Moscow backed the US and NATO campaign against the Taleban and al-Qaeda not only because it was authorised by the UN and its Security Council. Moscow expected the military operations and other measures to stop the spread of the Taleban ideology to Central Asia and consequently to the heart of Russia. Therefore, Moscow shared intelligence information with its partners, supported Washington and Brussels' request to allow their bases to be temporarily stationed in Central Asia, and provided the Nato military with an air corridor over its territory. Moreover, it lent its hardware and weapons and ammunition to the Northern Alliance, which, along with the Americans, took an active part in the toppling the Taleban regime. How does Russia assess the result of these efforts?
It does not like most of the developments on the southern boundaries of the former Soviet Union. The main point is that the anti-Taleban forces have taken no active measures to prevent drug trafficking, and therefore the flow of heroin from Afghanistan across CIS borders is continuing unabated. Every year, about ten tonnes of heroin are confiscated in Tajikistan alone, while the rest of it goes to Russia and other CIS countries and to Europe. Drug trafficking remains the most important source of financing for terrorists, including in Chechnya.

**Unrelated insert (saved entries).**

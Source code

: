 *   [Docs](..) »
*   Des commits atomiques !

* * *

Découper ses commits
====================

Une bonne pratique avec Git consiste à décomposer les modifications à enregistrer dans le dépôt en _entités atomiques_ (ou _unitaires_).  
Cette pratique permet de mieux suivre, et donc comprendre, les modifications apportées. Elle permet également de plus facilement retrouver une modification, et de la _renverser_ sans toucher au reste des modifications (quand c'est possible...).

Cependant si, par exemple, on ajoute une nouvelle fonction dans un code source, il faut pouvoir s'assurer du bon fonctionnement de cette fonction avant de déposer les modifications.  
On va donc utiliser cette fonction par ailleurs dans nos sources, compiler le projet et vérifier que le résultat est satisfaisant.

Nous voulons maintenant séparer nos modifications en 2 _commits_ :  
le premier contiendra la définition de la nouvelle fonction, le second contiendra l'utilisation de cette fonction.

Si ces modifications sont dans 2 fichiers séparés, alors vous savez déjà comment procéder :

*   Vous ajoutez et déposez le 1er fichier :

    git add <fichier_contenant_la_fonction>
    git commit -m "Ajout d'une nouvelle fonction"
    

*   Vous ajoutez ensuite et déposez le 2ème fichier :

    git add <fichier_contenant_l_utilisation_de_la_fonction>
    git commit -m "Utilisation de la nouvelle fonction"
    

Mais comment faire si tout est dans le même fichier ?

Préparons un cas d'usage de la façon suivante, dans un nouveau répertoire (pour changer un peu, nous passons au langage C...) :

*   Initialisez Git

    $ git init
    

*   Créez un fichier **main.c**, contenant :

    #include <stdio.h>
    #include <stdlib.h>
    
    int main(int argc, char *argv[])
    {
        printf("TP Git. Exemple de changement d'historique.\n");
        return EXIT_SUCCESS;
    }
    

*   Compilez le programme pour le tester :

The Kremlin has not welcomed the United States' aspirations to establish itself in Central Asia for good. There is no end in sight for the coalition forces' anti-terrorist operation in Afghanistan, which allegedly required temporary military bases in Hanabad and Manas. Nor has a timeframe for pulling out US and Nato forces from Uzbekistan and Kyrgyzstan been set. According to military experts, this pushed Moscow to set up a Russian military base at Kant aerodrome near Bishkek. Along with the 201st motorised infantry division in Tajikistan, which has not received the status of a military base yet, it is designed to counterbalance the US and Nato forces in these republics and on the outskirts of Kabul.

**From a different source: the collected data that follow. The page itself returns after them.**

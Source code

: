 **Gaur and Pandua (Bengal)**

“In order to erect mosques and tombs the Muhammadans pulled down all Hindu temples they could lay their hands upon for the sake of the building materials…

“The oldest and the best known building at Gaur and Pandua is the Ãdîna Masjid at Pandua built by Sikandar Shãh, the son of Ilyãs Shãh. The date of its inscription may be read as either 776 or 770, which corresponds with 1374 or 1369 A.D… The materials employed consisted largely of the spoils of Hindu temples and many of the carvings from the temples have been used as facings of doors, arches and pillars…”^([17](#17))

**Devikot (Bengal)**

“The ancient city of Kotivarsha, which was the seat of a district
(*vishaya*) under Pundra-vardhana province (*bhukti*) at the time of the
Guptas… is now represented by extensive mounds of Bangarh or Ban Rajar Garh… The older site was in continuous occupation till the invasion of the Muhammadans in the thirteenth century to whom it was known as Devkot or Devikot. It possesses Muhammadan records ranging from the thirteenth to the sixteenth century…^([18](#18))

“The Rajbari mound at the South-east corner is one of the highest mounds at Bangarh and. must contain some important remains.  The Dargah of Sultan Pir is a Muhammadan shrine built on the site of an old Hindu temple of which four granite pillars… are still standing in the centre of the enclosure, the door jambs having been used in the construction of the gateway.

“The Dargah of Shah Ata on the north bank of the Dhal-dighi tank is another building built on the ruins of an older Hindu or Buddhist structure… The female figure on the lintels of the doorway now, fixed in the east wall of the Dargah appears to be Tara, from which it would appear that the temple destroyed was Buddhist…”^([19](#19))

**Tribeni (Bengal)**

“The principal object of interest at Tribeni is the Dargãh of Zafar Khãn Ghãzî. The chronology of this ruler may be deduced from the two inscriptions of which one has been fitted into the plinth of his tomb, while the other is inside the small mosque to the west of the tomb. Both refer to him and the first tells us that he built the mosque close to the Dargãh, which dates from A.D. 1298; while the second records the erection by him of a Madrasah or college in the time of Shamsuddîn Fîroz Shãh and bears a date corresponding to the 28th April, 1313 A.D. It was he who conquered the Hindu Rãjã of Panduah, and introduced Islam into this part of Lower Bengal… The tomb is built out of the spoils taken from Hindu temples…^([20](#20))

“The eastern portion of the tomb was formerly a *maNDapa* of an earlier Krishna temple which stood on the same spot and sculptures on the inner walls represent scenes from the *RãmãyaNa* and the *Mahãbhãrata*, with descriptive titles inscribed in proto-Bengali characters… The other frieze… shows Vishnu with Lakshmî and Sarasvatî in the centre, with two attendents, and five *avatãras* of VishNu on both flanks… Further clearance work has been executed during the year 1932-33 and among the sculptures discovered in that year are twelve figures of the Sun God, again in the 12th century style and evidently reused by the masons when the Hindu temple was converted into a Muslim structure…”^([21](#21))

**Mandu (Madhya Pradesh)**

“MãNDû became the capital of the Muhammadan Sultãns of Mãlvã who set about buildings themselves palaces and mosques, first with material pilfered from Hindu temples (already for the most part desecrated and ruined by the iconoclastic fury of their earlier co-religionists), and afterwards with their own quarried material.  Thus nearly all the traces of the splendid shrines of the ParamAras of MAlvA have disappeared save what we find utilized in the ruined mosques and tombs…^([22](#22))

Proceeding above all from the same considerations, Moscow and Dushanbe made proposals to India's military leaders to modernise the air base in Aini, Tajikistan, and to station Indian aircraft there.
However, the high death toll in Afghanistan and the complications in Iraq might prompt the United States to pull out from Kabul, moving its forces closer to Baghdad and leaving its Nato allies to complete the operation to search for and eliminate bin Laden, Mullah Omar and other al-Qaeda and Taleban terrorists.
For many experts, including the former chairman of the third State Duma defence committee, General Andrei Nikolayev, the crux of the matter is obvious. They claim that the US military presence in Afghanistan and Central Asia, its ambition to deploy bases in Azerbaijan and preserve its presence in Georgia by forcing out Russian troops, is all part of the ultimate goal to prepare a stronghold for comprehensive pressure, including the military factor, on Tehran. The issue does not even concern fighting against terrorism or creating favourable conditions for Caspian oil and gas transportation.
Besides the desire to gain easy access to the richest oil deposits, the war in Iraq and Saddam's overthrow were motivated by the same long-term target. To all appearances, George Bush and his successors will be unable to solve their problems in Baghdad, Kabul and the Middle East in general without replacing the incumbent anti-American authorities in Iran.
However, Moscow and many other capitals are determined to provide no support for these ambitions. And this "muted" standoff is the reason for the present uncertainty in Afghanistan.